開発元:Gas Powered Games
発売元:THQ
発売予定日:2月

 

 「Total Annihilation」を生んだクリス・テイラー氏による久々のRTSが,「Supreme Commander」だ。アメリカでは,「Command & Conquer 3」との一騎打ちになりそうな気配もある。舞台となるのは37世紀で,三つの派閥に分かれた地球文明間の抗争を描いている。
 プレイヤーは,地球を核にした連合軍であるUEF,消滅したエイリアンの宗教を信仰するAeon Illuminate,そして半コンピュータ化した人間から成るCybran Nationでプレイでき,何百もある各惑星の支配をめぐって戦うのだ。「Total War」シリーズのような,戦略マップを含んだゲームシステムになっているのが特徴だろう。マップが広大なためか,ユニットがアイコン化されるまでカメラをズームアウトできたり,支配地へのユニットの自動輸送が可能だったりなど,テイラー氏らしい数々のアイデアも光る。なかには,巨大すぎて,進行するだけで周囲のユニットやオブジェクトを破壊していくようなユニットもあるそうで,細かな物理効果にも期待できそうだ。

 

 

開発元:Digital Reality
発売元:10Tacle Studios
発売予定日:2月

 

 ドイツがイギリスへの侵攻に成功したことから技術開発力を増大させ,兵器や戦略がより複雑化していくという,架空の現代史を描いたのが「War Front: Turning Point」である。ストーリーは,東部戦線でアメリカとドイツの将校が共同でヒトラー暗殺を企て,やがては双方が手を結んでロシアと対決するという,あっと驚くような方向へと進展していくのだ。
 本作の特徴は,第二次世界大戦で使用された通常兵器に加え,2足歩行兵器“エクソスケルトン”や液体窒素爆弾など,架空の兵器がふんだんに登場してくることだ。さらに,ユニットを直接操縦したり,固定砲台に乗り込んで敵に掃射したりという細かなプレイも可能だ。ストラテジーゲームなので,このときにはほかのマネージメントをAIに任せるわけだが,このあたりがどう処理されているのかが見ものだろう。
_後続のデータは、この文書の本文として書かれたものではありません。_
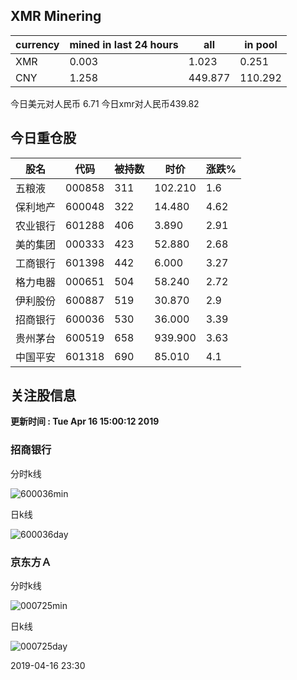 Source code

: ## XMR Minering

|currency|mined in last 24 hours|all|in pool|
|---|---|---|---|
|XMR|0.003|1.023|0.251|
|CNY|1.258|449.877|110.292|

今日美元对人民币 6.71	今日xmr对人民币439.82


## 今日重仓股 

|股名|代码|被持数|时价|涨跌%|
|---|---|---|---|---|
|五粮液|000858|311|102.210|1.6|
|保利地产|600048|322|14.480|4.62|
|农业银行|601288|406|3.890|2.91|
|美的集团|000333|423|52.880|2.68|
|工商银行|601398|442|6.000|3.27|
|格力电器|000651|504|58.240|2.72|
|伊利股份|600887|519|30.870|2.9|
|招商银行|600036|530|36.000|3.39|
|贵州茅台|600519|658|939.900|3.63|
|中国平安|601318|690|85.010|4.1|

## 关注股信息
**更新时间 : Tue Apr 16 15:00:12 2019**
### 招商银行 
分时k线

![600036min](http://image.sinajs.cn/newchart/min/n/sh600036.gif)

日k线

![600036day](http://image.sinajs.cn/newchart/daily/n/sh600036.gif)

### 京东方Ａ 
分时k线

![000725min](http://image.sinajs.cn/newchart/min/n/sz000725.gif)

日k线

![000725day](http://image.sinajs.cn/newchart/daily/n/sz000725.gif)

2019-04-16 23:30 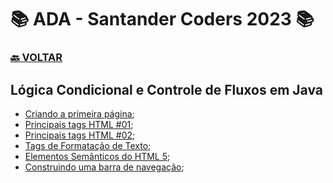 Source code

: # 📚 ADA - Santander Coders 2023 📚

### [🔙 **VOLTAR**](../../)

## **Lógica Condicional e Controle de Fluxos em Java**

- [Criando a primeira página](/Web-Front-End/HTML/primeiro.html);
- [Principais tags HTML #01](/Web-Front-End/HTML/principais_tags_html_01.html);
- [Principais tags HTML #02](/Web-Front-End/HTML/principais_tags_html_02.html);
- [Tags de Formatação de Texto](/Web-Front-End/HTML/tags_de_formatacao.html);
- [Elementos Semânticos do HTML 5](/Web-Front-End/HTML/elementos_semanticos.html);
- [Construindo uma barra de navegação](/Web-Front-End/HTML/barra_de_navegacao.html);

&nbsp;
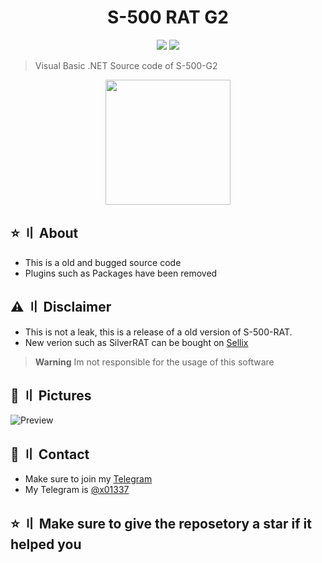 <h1 align="center">S-500 RAT G2</h1>
<p align="center">
  <img src="https://img.shields.io/badge/Version-G2-blue" >
  <img src="https://img.shields.io/badge/Language-VB.Net-blueviolet" >
  </a>
</p>

> Visual Basic .NET Source code of S-500-G2

<p align="center"> 
  <kbd>
<img src="https://raw.githubusercontent.com/MJMODZZ-V3/S-500-G2/main/S-500-RAT-Source/S500RAT.ico" width="200"></img>
  </kbd>
</p>

## ⭐ 〢 About

- This is a old and bugged source code
- Plugins such as Packages have been removed

## ⚠ 〢 Disclaimer
- This is not a leak, this is a release of a old version of S-500-RAT.
- New verion such as SilverRAT can be bought on [Sellix](https://silverrat.mysellix.io/)
> **Warning**
> Im not responsible for the usage of this software

## 📸 〢 Pictures
![Preview](https://github.com/MJMODZZ-V3/S-500-G2/assets/125826136/bb004d42-2226-44cb-850c-370c9e7ad21f)

## 💬 〢 Contact
- Make sure to join my [Telegram](https://t.me/PegasusOrganization)
- My Telegram is [@x01337](https://t.me/x01337)

## ⭐ 〢 Make sure to give the reposetory a star if it helped you
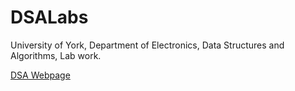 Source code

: # DSALabs
University of York, Department of Electronics, Data Structures and Algorithms, Lab work.

[DSA Webpage](http://www.elec.york.ac.uk/internal_web/meng/yr2/modules/DSA/DSA/)
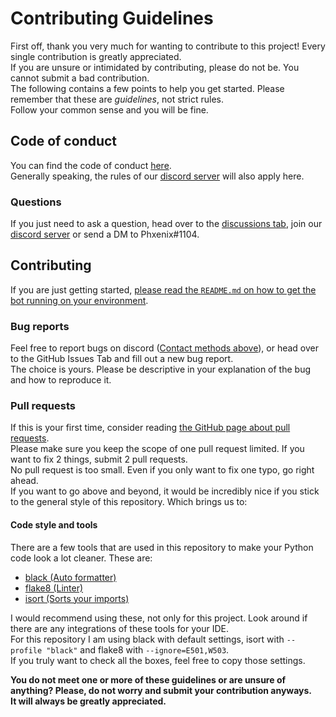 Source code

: # Contributing Guidelines

First off, thank you very much for wanting to contribute to this project! Every single contribution is greatly appreciated.   
If you are unsure or intimidated by contributing, please do not be. You cannot submit a bad contribution.  
The following contains a few points to help you get started. Please remember that these are *guidelines*, not strict rules.  
Follow your common sense and you will be fine.  

## Code of conduct
You can find the code of conduct [here](https://github.com/atomflunder/Tabuu-3.0-Bot/blob/main/.github/CODE_OF_CONDUCT.md).  
Generally speaking, the rules of our [discord server](https://discord.gg/ssbutg) will also apply here.  

### Questions
If you just need to ask a question, head over to the [discussions tab](https://github.com/atomflunder/Tabuu-3.0-Bot/discussions), join our [discord server](https://discord.gg/ssbutg) or send a DM to Phxenix#1104.  

## Contributing
If you are just getting started, [please read the `README.md` on how to get the bot running on your environment](https://github.com/atomflunder/Tabuu-3.0-Bot#running-the-bot).

### Bug reports
Feel free to report bugs on discord ([Contact methods above](https://github.com/atomflunder/Tabuu-3.0-Bot/blob/main/.github/CONTRIBUTING.md#questions)), or head over to the GitHub Issues Tab and fill out a new bug report.   
The choice is yours. Please be descriptive in your explanation of the bug and how to reproduce it.

### Pull requests
If this is your first time, consider reading [the GitHub page about pull requests](https://docs.github.com/en/pull-requests/collaborating-with-pull-requests/proposing-changes-to-your-work-with-pull-requests/about-pull-requests).  
Please make sure you keep the scope of one pull request limited. If you want to fix 2 things, submit 2 pull requests.  
No pull request is too small. Even if you only want to fix one typo, go right ahead.  
If you want to go above and beyond, it would be incredibly nice if you stick to the general style of this repository. Which brings us to:

#### Code style and tools
There are a few tools that are used in this repository to make your Python code look a lot cleaner. These are:  
- [black (Auto formatter)](https://github.com/psf/black)
- [flake8 (Linter)](https://github.com/PyCQA/flake8)
- [isort (Sorts your imports)](https://github.com/PyCQA/isort)

I would recommend using these, not only for this project. Look around if there are any integrations of these tools for your IDE.  
For this repository I am using black with default settings, isort with `--profile "black"` and flake8 with `--ignore=E501,W503`.  
If you truly want to check all the boxes, feel free to copy those settings.  

**You do not meet one or more of these guidelines or are unsure of anything? Please, do not worry and submit your contribution anyways.  
It will always be greatly appreciated.**  

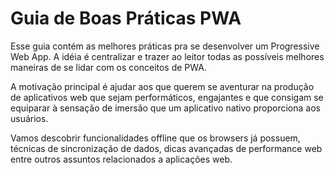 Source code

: # Guia de Boas Práticas PWA

Esse guia contém as melhores práticas pra se desenvolver um Progressive Web App. A idéia é centralizar e trazer ao leitor todas as possíveis melhores maneiras de se lidar com os conceitos de PWA.

A motivação principal é ajudar aos que querem se aventurar na produção de aplicativos web que sejam performáticos, engajantes e que consigam se equiparar à sensação de imersão que um aplicativo nativo proporciona aos usuários.

Vamos descobrir funcionalidades offline que os browsers já possuem, técnicas de sincronização de dados, dicas avançadas de performance web entre outros assuntos relacionados a aplicações web.



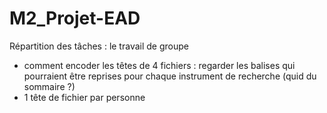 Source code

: # M2_Projet-EAD

Répartition des tâches : le travail de groupe
- comment encoder les têtes de 4 fichiers : regarder les balises qui pourraient être reprises pour chaque instrument de recherche (quid du sommaire ?)
- 1 tête de fichier par personne
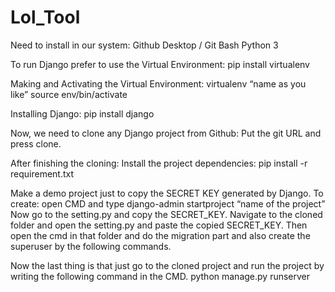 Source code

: # Lol_Tool

Need to install in our system:
  Github Desktop / Git Bash
  Python 3
  
To run Django prefer to use the Virtual Environment:
  pip install virtualenv

Making and Activating the Virtual Environment:
  virtualenv “name as you like”
  source env/bin/activate

Installing Django:
  pip install django

Now, we need to clone any Django project from Github:
  Put the git URL and press clone.

After finishing the cloning:
  Install the project dependencies:
    pip install -r requirement.txt

Make a demo project just to copy the SECRET KEY generated by Django.
To create:
  open CMD and type django-admin startproject “name of the project”
  Now go to the setting.py and copy the SECRET_KEY.
  Navigate to the cloned folder and open the setting.py and paste the copied SECRET_KEY.
  Then open the cmd in that folder and do the migration part and also create the superuser by the following commands.

Now the last thing is that just go to the cloned project and run the project by writing the following command in the CMD.
  python manage.py runserver 
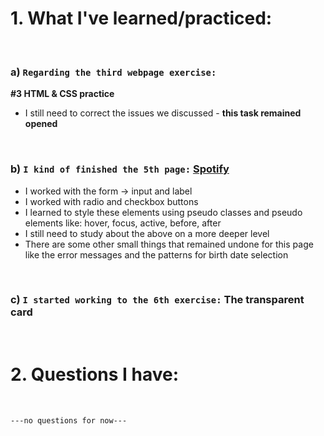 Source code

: # 1. What I've learned/practiced:

<br>

### a) `Regarding the third webpage exercise:`<br>
**#3 HTML & CSS practice**<br>

* I still need to correct the issues we discussed - **this task remained opened**

<br>

### b) `I kind of finished the 5th page:` [Spotify](https://www.spotify.com/ro-ro/signup?forward_url=https%3A%2F%2Fopen.spotify.com%2F__noul__%3Fl2l%3D1%26nd%3D1)

* I worked with the form -> input and label
* I worked with radio and checkbox buttons
* I learned to style these elements using pseudo classes and pseudo elements like: hover, focus, active, before, after
* I still need to study about the above on a more deeper level
* There are some other small things that remained undone for this page like the error messages and the patterns for birth date selection

<br>

### c) `I started working to the 6th exercise:` **The transparent card**

<br>

# 2. Questions I have:

<br>


`---no questions for now---`
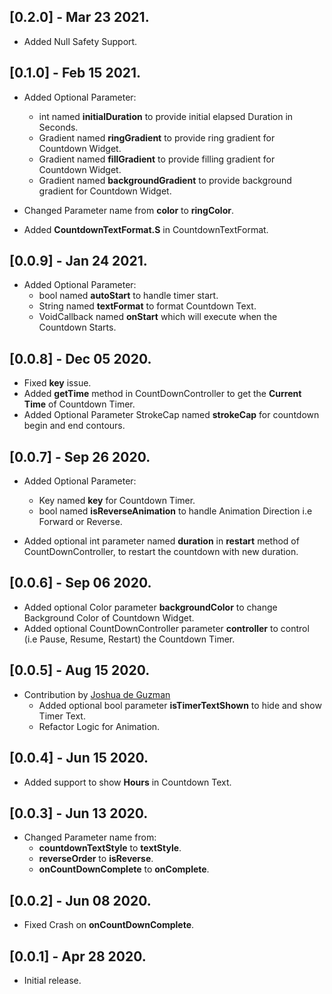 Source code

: ## [0.2.0] - Mar 23 2021.

* Added Null Safety Support.

## [0.1.0] - Feb 15 2021.

* Added Optional Parameter:
    * int named **initialDuration** to provide initial elapsed Duration in Seconds.
    * Gradient named **ringGradient** to provide ring gradient for Countdown Widget.
    * Gradient named **fillGradient** to provide filling gradient for Countdown Widget.
    * Gradient named **backgroundGradient** to provide background gradient for Countdown Widget.

* Changed Parameter name from **color** to **ringColor**.
* Added **CountdownTextFormat.S** in CountdownTextFormat.

## [0.0.9] - Jan 24 2021.

* Added Optional Parameter:
    * bool named **autoStart** to handle timer start.
    * String named **textFormat** to format Countdown Text.
    * VoidCallback named **onStart** which will execute when the Countdown Starts.

## [0.0.8] - Dec 05 2020.

* Fixed **key** issue.
* Added **getTime** method in CountDownController to get the **Current Time** of Countdown Timer.
* Added Optional Parameter StrokeCap named **strokeCap** for countdown begin and end contours.

## [0.0.7] - Sep 26 2020.

* Added Optional Parameter:
    * Key named **key** for Countdown Timer.
    * bool named **isReverseAnimation** to handle Animation Direction i.e Forward or Reverse.

* Added optional int parameter named **duration** in **restart** method of CountDownController, to restart the countdown with new duration.

## [0.0.6] - Sep 06 2020.

* Added optional Color parameter **backgroundColor** to change Background Color of Countdown Widget.
* Added optional CountDownController parameter **controller** to control (i.e Pause, Resume, Restart) the Countdown Timer.

## [0.0.5] - Aug 15 2020.

* Contribution by [Joshua de Guzman](https://github.com/joshuadeguzman)
    * Added optional bool parameter **isTimerTextShown** to hide and show Timer Text.
    * Refactor Logic for Animation.

## [0.0.4] - Jun 15 2020.

* Added support to show **Hours** in Countdown Text.

## [0.0.3] - Jun 13 2020.

* Changed Parameter name from:
    * **countdownTextStyle** to **textStyle**.
    * **reverseOrder** to **isReverse**.
    * **onCountDownComplete** to **onComplete**.

## [0.0.2] - Jun 08 2020.

* Fixed Crash on **onCountDownComplete**.

## [0.0.1] - Apr 28 2020.

* Initial release.
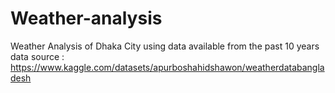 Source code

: # Weather-analysis
Weather Analysis of Dhaka City using data available from the past 10 years
data source : https://www.kaggle.com/datasets/apurboshahidshawon/weatherdatabangladesh
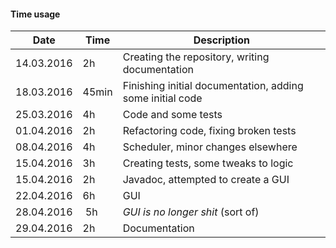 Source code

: #### Time usage
Date | Time | Description
-----------|----|---------------------------------------------------------
14.03.2016 | 2h | Creating the repository, writing documentation
18.03.2016 | 45min | Finishing initial documentation, adding some initial code
25.03.2016 | 4h | Code and some tests
01.04.2016 | 2h | Refactoring code, fixing broken tests
08.04.2016 | 4h | Scheduler, minor changes elsewhere
15.04.2016 | 3h | Creating tests, some tweaks to logic
15.04.2016 | 2h | Javadoc, attempted to create a GUI
22.04.2016 | 6h | GUI
28.04.2016 | 5h | *GUI is no longer shit* (sort of)
29.04.2016 | 2h | Documentation
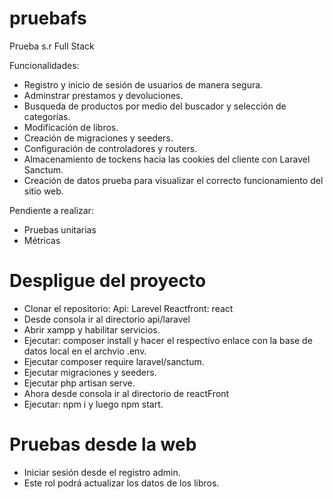 # pruebafs
Prueba s.r Full Stack

Funcionalidades:
* Registro y inicio de sesión de usuarios de manera segura.
* Adminstrar prestamos y devoluciones.
* Busqueda de productos por medio del buscador y selección de categorías.
* Modificación de libros.
* Creación de migraciones y seeders.
* Configuración de controladores y routers.
* Almacenamiento de tockens hacia las cookies del cliente con Laravel Sanctum.
* Creación de datos prueba para visualizar el correcto funcionamiento del sitio web.

Pendiente a realizar:
* Pruebas unitarias
* Métricas


# Despligue del proyecto
* Clonar el repositorio: Api: Larevel Reactfront: react
* Desde consola ir al directorio api/laravel
* Abrir xampp y habilitar servicios.
* Ejecutar: composer install y hacer el respectivo enlace con la base de datos local en el archvio .env.
* Ejecutar composer require laravel/sanctum.
* Ejecutar migraciones y seeders.
* Ejecutar php artisan serve.
* Ahora desde consola ir al directorio de reactFront
* Ejecutar: npm i y luego npm start.

# Pruebas desde la web
* Iniciar sesión desde el registro admin.
* Este rol podrá actualizar los datos de los libros.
建物の爆発が細かく描写されたり,樹木が風にそよいでいたりと,グラフィックス面でもかなりハイレベルな作品である。

 

 

開発元:Massive Entertainment
発売元:Sierra Entertainment
発売予定日:年内

 

 1991年,ソビエト連邦崩壊を防ぐためにヨーロッパやアラスカへと侵攻したロシア赤軍を,NATO軍が食い止めるという,こちらは第三次世界大戦という架空戦史を扱った作品だ。ストーリーは,ミリタリー作家として知られるラリー・ボンド氏によって監修されており,アメリカ,ロシア,NATOの三つの勢力が登場する模様だが,現在のところはアメリカ軍でプレイできること以外は詳しく発表されていない。
 ゲームプレイはスピーディにものになるらしく,「Company of Heroes」のように兵科を選ぶことで特殊な能力を得たり,ポイントが溜まると空爆や核ミサイル攻撃ができるというような,ほかの作品の良いところもうまく取り入れられている模様。高層ビルから,駐車している一般車両まで,砲撃によって多くのオブジェクトを破壊でき,すでに公開されているムービーでは,舞台となったシアトルの街で,激しい市街戦が繰り広げられているのが分かる。自然に囲まれた平和そうな郊外住宅地が,突然の戦火によって焼き尽くされる,というようなことが起きそうだ。